### Work item:
The exercise asks you to copy every line below in which "goyo" appears.

Stored items from a collection:
################
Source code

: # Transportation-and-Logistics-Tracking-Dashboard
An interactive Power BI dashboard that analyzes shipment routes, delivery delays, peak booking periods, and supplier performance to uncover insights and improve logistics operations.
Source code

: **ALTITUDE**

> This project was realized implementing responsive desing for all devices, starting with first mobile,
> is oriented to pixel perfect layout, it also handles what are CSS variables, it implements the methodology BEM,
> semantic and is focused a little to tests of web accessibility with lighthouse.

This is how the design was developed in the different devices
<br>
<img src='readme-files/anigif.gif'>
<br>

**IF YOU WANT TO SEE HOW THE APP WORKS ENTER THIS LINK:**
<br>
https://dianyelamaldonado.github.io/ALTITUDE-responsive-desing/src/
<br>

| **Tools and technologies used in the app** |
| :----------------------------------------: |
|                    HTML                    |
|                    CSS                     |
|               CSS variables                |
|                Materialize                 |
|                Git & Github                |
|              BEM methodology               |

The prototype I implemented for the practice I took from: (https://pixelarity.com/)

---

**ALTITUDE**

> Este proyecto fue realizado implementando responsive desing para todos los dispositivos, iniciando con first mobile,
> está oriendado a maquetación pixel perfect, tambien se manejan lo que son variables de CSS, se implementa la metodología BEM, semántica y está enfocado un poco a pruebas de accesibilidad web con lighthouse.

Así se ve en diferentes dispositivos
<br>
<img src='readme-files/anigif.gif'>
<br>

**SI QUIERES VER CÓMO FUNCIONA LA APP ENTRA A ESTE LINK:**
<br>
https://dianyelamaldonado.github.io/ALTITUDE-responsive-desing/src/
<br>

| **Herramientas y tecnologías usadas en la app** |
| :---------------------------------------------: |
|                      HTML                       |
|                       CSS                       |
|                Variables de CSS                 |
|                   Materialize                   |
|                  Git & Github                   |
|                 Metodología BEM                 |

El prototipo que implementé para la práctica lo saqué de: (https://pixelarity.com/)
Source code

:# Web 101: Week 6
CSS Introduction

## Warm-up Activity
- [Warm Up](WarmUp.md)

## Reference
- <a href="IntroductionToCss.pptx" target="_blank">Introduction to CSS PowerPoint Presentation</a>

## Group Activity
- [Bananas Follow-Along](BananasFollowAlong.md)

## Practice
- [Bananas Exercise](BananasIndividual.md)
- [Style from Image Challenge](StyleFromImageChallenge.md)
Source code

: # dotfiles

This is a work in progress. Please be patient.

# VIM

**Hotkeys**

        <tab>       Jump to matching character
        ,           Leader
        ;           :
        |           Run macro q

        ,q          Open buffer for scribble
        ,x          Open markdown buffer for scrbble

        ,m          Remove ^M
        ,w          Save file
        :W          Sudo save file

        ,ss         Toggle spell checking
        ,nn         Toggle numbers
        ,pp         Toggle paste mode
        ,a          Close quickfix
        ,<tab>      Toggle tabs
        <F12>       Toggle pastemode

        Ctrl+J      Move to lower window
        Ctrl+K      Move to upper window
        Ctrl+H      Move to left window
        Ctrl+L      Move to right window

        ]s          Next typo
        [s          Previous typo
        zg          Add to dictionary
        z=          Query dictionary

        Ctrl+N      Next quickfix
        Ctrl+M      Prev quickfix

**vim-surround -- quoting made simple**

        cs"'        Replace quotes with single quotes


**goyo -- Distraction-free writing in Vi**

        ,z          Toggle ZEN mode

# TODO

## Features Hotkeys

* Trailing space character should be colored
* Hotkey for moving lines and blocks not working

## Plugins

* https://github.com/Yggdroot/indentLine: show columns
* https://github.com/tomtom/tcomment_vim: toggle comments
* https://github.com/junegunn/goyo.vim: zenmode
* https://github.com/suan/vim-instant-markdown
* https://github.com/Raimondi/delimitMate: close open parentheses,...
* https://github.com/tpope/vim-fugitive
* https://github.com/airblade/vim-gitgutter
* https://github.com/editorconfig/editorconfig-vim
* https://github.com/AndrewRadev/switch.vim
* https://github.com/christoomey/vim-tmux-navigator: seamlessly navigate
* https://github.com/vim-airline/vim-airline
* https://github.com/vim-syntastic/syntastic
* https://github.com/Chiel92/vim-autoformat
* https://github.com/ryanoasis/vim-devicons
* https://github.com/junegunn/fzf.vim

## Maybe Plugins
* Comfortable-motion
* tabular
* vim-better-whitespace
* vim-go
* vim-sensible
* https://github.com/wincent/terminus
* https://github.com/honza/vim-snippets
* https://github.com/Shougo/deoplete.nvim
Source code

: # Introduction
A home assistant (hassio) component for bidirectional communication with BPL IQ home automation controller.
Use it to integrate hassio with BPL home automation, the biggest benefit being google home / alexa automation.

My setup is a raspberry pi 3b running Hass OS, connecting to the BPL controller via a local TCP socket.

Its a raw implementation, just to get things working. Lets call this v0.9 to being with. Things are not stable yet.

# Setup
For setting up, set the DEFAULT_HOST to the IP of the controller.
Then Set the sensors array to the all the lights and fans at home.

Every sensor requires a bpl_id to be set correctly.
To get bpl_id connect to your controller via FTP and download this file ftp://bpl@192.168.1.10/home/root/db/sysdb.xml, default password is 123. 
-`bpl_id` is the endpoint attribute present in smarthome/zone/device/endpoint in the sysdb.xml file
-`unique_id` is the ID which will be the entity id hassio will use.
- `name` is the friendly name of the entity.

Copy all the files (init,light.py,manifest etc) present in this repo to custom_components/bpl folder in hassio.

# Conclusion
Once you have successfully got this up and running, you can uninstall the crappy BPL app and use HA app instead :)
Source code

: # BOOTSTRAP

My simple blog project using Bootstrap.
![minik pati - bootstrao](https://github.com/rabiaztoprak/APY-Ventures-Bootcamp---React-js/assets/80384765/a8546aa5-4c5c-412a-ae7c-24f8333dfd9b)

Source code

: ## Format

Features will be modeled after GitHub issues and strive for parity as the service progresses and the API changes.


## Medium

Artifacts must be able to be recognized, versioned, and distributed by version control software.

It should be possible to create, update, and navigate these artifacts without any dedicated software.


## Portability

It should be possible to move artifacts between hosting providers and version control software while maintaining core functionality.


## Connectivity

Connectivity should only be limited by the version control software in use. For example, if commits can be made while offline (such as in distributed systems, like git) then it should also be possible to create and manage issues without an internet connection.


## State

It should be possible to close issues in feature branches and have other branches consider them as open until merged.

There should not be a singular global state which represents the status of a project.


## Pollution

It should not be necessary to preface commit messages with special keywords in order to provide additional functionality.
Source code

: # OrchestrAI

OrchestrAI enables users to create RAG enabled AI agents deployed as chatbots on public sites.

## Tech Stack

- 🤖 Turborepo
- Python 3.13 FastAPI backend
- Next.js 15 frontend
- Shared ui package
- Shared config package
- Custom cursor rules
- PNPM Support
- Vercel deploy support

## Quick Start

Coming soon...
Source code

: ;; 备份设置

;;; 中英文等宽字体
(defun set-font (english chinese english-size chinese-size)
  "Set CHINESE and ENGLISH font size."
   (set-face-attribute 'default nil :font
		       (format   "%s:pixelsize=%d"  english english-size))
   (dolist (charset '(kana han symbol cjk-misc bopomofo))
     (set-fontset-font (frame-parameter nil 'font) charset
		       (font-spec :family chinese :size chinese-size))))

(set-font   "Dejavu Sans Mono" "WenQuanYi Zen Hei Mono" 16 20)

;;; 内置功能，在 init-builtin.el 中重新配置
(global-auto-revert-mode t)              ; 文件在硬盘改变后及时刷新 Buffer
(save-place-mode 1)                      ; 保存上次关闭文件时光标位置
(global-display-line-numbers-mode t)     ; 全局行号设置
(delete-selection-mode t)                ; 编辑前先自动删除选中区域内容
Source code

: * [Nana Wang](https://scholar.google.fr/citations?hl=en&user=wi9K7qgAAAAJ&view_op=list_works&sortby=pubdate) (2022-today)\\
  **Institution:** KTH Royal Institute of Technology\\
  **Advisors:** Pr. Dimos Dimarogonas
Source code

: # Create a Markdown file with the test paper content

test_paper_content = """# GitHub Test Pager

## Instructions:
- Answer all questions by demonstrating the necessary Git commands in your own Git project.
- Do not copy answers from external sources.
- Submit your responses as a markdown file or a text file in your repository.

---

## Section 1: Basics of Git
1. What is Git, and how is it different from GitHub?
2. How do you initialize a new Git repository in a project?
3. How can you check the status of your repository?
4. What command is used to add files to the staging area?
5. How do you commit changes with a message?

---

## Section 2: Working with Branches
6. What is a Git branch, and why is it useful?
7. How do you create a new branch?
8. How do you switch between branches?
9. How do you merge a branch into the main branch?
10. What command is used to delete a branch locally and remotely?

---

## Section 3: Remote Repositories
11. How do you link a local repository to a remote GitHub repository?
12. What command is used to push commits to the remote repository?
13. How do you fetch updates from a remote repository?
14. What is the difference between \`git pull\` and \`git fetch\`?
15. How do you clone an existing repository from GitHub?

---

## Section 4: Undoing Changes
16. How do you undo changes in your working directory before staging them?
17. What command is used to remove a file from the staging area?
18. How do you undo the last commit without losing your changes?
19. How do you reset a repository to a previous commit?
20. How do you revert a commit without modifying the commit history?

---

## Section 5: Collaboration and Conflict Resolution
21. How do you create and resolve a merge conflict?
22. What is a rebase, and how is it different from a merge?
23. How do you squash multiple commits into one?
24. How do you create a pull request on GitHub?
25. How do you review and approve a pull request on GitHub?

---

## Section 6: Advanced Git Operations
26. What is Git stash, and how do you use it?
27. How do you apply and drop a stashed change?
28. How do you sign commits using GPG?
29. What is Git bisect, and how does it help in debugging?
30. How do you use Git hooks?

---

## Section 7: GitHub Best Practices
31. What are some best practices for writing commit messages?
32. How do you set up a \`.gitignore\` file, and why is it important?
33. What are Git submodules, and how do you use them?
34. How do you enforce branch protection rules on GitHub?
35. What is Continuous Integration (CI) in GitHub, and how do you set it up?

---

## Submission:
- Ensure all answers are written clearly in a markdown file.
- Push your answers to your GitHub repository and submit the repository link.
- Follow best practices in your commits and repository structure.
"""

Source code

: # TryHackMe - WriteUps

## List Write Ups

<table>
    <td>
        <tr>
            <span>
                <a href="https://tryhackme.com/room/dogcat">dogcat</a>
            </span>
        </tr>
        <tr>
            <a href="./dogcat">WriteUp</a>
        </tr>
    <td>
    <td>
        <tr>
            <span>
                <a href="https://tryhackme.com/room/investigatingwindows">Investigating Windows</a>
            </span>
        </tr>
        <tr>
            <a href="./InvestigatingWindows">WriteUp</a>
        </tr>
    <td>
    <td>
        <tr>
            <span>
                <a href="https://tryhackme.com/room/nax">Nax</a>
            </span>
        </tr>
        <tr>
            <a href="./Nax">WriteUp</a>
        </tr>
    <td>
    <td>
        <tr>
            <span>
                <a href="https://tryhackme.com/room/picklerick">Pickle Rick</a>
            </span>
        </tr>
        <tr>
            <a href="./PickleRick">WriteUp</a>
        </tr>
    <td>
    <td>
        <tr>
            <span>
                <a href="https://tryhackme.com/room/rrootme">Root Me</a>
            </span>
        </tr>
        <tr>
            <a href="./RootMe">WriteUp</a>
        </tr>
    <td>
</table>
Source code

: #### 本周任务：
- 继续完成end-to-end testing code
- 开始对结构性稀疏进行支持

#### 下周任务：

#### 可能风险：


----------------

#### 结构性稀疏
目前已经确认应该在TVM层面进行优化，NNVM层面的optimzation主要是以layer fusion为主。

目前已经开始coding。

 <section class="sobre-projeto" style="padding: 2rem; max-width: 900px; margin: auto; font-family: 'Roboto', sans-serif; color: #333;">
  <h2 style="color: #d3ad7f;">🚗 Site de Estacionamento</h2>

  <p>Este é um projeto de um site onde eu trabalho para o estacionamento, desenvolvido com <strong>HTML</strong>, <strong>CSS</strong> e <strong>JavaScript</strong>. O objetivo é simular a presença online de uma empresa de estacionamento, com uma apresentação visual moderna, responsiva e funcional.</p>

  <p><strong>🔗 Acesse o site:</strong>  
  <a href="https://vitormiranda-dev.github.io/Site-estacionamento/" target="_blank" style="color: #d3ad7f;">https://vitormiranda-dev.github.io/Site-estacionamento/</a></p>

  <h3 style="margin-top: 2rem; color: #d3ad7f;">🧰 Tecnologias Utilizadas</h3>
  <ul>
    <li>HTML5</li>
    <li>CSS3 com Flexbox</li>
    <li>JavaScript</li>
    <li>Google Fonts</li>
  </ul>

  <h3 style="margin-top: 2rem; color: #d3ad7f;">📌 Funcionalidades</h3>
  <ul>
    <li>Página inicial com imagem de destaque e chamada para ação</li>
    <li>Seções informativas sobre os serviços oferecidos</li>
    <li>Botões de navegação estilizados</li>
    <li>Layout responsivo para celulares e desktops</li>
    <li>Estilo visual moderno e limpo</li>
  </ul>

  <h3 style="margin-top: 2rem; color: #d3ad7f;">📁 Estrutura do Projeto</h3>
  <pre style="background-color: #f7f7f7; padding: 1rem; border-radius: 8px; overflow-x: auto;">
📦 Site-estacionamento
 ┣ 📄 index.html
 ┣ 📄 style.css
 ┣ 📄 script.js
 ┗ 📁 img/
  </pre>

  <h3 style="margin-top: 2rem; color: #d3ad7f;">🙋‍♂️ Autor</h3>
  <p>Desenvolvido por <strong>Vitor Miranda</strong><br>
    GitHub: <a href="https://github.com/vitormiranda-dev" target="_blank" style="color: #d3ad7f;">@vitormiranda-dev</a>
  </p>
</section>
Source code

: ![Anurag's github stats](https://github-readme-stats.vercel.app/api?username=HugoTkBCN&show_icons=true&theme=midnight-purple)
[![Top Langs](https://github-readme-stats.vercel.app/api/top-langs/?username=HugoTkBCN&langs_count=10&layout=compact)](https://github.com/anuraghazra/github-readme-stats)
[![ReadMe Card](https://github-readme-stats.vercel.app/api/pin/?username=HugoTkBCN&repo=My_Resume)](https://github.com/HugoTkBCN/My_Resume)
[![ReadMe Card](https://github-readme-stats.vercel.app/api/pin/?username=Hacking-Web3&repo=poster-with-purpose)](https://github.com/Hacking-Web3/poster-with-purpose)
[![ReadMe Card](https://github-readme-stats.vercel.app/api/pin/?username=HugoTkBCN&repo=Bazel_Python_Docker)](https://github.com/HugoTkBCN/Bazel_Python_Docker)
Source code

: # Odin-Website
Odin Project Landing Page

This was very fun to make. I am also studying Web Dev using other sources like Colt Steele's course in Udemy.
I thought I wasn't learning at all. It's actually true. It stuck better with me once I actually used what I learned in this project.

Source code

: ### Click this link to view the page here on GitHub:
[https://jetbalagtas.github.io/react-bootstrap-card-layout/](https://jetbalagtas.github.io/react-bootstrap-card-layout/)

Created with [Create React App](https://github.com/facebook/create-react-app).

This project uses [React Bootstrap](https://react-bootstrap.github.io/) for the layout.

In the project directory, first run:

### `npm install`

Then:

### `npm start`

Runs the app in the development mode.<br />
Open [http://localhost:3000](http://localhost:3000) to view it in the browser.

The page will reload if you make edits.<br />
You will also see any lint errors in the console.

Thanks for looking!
################
### Your solution:
**goyo -- Distraction-free writing in Vi**
* https://github.com/junegunn/goyo.vim: zenmode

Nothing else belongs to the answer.